Last night I was watching an interesting video on AlphaFold, which is basically using modern deep learning techniques to solve a longstanding problem in molecular biology, determining how a protein folds based on its sequence.
One part that is interesting is that they develop an intermediate structure which looks very “vectory” - a matrix of how close each part of the molecule is to each other part. In some sense this is redundant; you are storing a position for each pair instead of a single position per component. But it means if you screw up one part of the output you don’t automatically screw up all the other parts. It is more “local” in a sense.
The other part that is interesting to me is that it is an approach towards solving the “middle size of problem” that I mentioned in my previous post on the “theory of everything”. How should we interpret this?

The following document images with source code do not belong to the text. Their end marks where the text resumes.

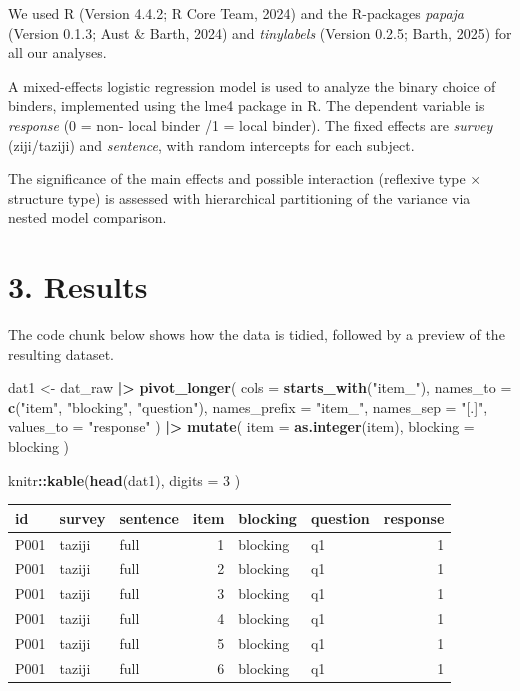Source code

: \documentclass[
  man]{apa6}
\newenvironment{Shaded}{\begin{snugshade}}{\end{snugshade}}
\newcommand{\AttributeTok}[1]{\textcolor[rgb]{0.13,0.29,0.53}{#1}}
\newcommand{\DecValTok}[1]{\textcolor[rgb]{0.00,0.00,0.81}{#1}}
\newcommand{\FunctionTok}[1]{\textcolor[rgb]{0.13,0.29,0.53}{\textbf{#1}}}
\newcommand{\NormalTok}[1]{#1}
\newcommand{\OtherTok}[1]{\textcolor[rgb]{0.56,0.35,0.01}{#1}}
\newcommand{\SpecialCharTok}[1]{\textcolor[rgb]{0.81,0.36,0.00}{\textbf{#1}}}
\newcommand{\StringTok}[1]{\textcolor[rgb]{0.31,0.60,0.02}{#1}}
\begin{document}
We used R (Version 4.4.2; R Core Team, 2024) and the R-packages \emph{papaja} (Version 0.1.3; Aust \& Barth, 2024) and \emph{tinylabels} (Version 0.2.5; Barth, 2025) for all our analyses.

A mixed-effects logistic regression model is used to analyze the binary choice of binders, implemented using the lme4 package in R. The dependent variable is \emph{response} (0 = non- local binder /1 = local binder). The fixed effects are \emph{survey} (ziji/taziji) and \emph{sentence}, with random intercepts for each subject.

The significance of the main effects and possible interaction (reflexive type × structure type) is assessed with hierarchical partitioning of the variance via nested model comparison.

\section{3. Results}\label{results}

The code chunk below shows how the data is tidied, followed by a preview of the resulting dataset.

\begin{Shaded}
\begin{Highlighting}[]
\NormalTok{dat1 }\OtherTok{\textless{}{-}}\NormalTok{ dat\_raw }\SpecialCharTok{|\textgreater{}} 
  \FunctionTok{pivot\_longer}\NormalTok{(}
    \AttributeTok{cols      =} \FunctionTok{starts\_with}\NormalTok{(}\StringTok{"item\_"}\NormalTok{),}
    \AttributeTok{names\_to  =} \FunctionTok{c}\NormalTok{(}\StringTok{"item"}\NormalTok{, }\StringTok{"blocking"}\NormalTok{, }\StringTok{"question"}\NormalTok{), }
    \AttributeTok{names\_prefix =} \StringTok{"item\_"}\NormalTok{,}
    \AttributeTok{names\_sep   =} \StringTok{"[.]"}\NormalTok{,}
    \AttributeTok{values\_to =} \StringTok{"response"}
\NormalTok{  ) }\SpecialCharTok{|\textgreater{}} 
  \FunctionTok{mutate}\NormalTok{(}
    \AttributeTok{item =} \FunctionTok{as.integer}\NormalTok{(item),}
    \AttributeTok{blocking =}\NormalTok{ blocking}
\NormalTok{  )}

\NormalTok{  knitr}\SpecialCharTok{::}\FunctionTok{kable}\NormalTok{(}\FunctionTok{head}\NormalTok{(dat1), }\AttributeTok{digits =} \DecValTok{3}\NormalTok{ )}
\end{Highlighting}
\end{Shaded}

\begin{tabular}{l|l|l|r|l|l|r}
\hline
id & survey & sentence & item & blocking & question & response\\
\hline
P001 & taziji & full & 1 & blocking & q1 & 1\\
\hline
P001 & taziji & full & 2 & blocking & q1 & 1\\
\hline
P001 & taziji & full & 3 & blocking & q1 & 1\\
\hline
P001 & taziji & full & 4 & blocking & q1 & 1\\
\hline
P001 & taziji & full & 5 & blocking & q1 & 1\\
\hline
P001 & taziji & full & 6 & blocking & q1 & 1\\
\hline
\end{tabular}
\end{document}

The Lottery Ticket Hypothesis
One way of understanding modern machine learning is the Lottery Ticket Hypothesis. Roughly, the lottery ticket hypothesis says that for problems that deep learning works well on, there exists an algorithm that solves the problem, and you know how to make a large deep network that is shaped in a way that is similar to this solution, so probably there is some subset of the randomly initialized deep network that happens to be close to the solution. The process of training a deep learner can then be thought of as searching for this subnetwork that happens to contain the answer.

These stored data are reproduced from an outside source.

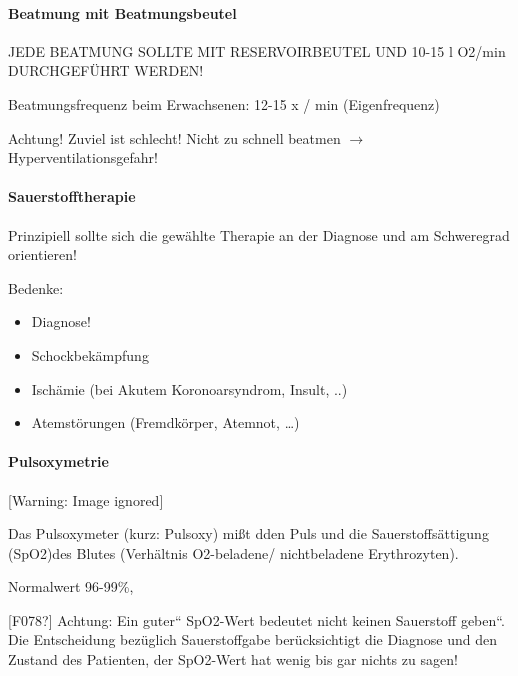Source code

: \documentclass{article}
\begin{document}
\paragraph{Beatmung mit Beatmungsbeutel}
JEDE BEATMUNG SOLLTE MIT RESERVOIRBEUTEL UND 10-15 l O2/min
DURCHGEF\"UHRT WERDEN!

Beatmungsfrequenz beim Erwachsenen: 12-15 x / min (Eigenfrequenz)

Achtung! Zuviel ist schlecht! Nicht zu schnell beatmen ${\rightarrow}$
Hyperventilationsgefahr!

\paragraph{Sauerstofftherapie}
Prinzipiell sollte sich die gew\"ahlte Therapie an der Diagnose und am
Schweregrad orientieren!

Bedenke: 

\begin{itemize}
\item Diagnose!

\item Schockbek\"ampfung

\item Isch\"amie (bei Akutem Koronoarsyndrom, Insult, ..)

\item Atemst\"orungen (Fremdk\"orper, Atemnot, {\dots})

\end{itemize}
\paragraph[Pulsoxymetrie]{Pulsoxymetrie%
%
}
\begin{center}
 [Warning: Image ignored] %

\end{center}
Das Pulsoxymeter (kurz: Pulsoxy) mi{\ss}t dden Puls und die
Sauerstoffs\"attigung (SpO2)des Blutes (Verh\"altnis
O2-beladene/ nichtbeladene Erythrozyten). 

Normalwert 96-99\%, 

[F078?] Achtung: Ein {\quotedblbase}guter{\textquotedblleft}
SpO2{}-Wert bedeutet nicht {\quotedblbase}keinen Sauerstoff
geben{\textquotedblleft}. Die Entscheidung bez\"uglich Sauerstoffgabe
ber\"ucksichtigt die Diagnose und den Zustand des Patienten, der
SpO2{}-Wert hat wenig bis gar nichts zu sagen! 
\end{document}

The lottery ticket hypothesis is not necessarily true. For example, the training process might get closer and closer to a decent answer by assembling the algorithm bit by bit, rather than discovering an algorithm that already is mostly there at initialization time. It’s probably different for different problems. But it’s a useful approximate way of thinking about it. Deep learning is a search through the space of possible formulas, looking for one that solves the problem.
A New Kind Of Science
Here I’m talking about the generally-poorly-regarded book that Stephen Wolfram quasi-self-published 20 years ago. One way of interpreting the thesis here is that we could discover the laws of physics by searching through the space of all small computer programs.
In a sense, this is exactly what AlphaFold is doing! It isn’t using Mathematica, and it isn’t using any of Wolfram’s preferred algorithms like a linear search over cellular automata rules, and it isn’t aiming at sub-quantum-mechanics laws of physics. Okay, that’s a lot of things that are different. But the fundamental idea of discovering laws of science by doing an exhaustive computer search, that part is what AlphaFold is doing.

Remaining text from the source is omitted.